[Start of Attachment]

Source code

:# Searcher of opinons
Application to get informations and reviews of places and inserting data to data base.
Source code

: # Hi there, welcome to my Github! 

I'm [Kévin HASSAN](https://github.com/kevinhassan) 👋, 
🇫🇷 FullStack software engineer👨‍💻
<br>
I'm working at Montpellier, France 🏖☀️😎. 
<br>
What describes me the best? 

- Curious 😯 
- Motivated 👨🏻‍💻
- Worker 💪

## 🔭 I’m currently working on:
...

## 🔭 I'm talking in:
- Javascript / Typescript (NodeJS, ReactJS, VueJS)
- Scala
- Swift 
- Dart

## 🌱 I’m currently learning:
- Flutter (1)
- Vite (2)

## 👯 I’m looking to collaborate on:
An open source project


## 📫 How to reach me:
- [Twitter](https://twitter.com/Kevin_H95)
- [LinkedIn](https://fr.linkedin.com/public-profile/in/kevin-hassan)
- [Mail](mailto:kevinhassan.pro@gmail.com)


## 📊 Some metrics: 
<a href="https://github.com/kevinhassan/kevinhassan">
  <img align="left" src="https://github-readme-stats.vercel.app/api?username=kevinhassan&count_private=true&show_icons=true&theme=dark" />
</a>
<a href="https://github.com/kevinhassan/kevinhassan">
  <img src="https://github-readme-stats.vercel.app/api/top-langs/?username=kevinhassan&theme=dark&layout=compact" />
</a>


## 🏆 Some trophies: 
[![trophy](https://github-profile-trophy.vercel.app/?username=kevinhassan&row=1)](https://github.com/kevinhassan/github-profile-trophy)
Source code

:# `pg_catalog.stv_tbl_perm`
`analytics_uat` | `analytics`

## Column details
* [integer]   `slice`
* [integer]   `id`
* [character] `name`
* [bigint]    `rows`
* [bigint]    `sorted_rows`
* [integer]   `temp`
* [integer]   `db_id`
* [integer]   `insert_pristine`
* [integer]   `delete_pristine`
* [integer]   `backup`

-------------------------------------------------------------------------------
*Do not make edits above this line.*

[End of Attachment]

Task details: Each line in the entries above that includes the string "profile" adds to the count; state that count only.

Response below: 2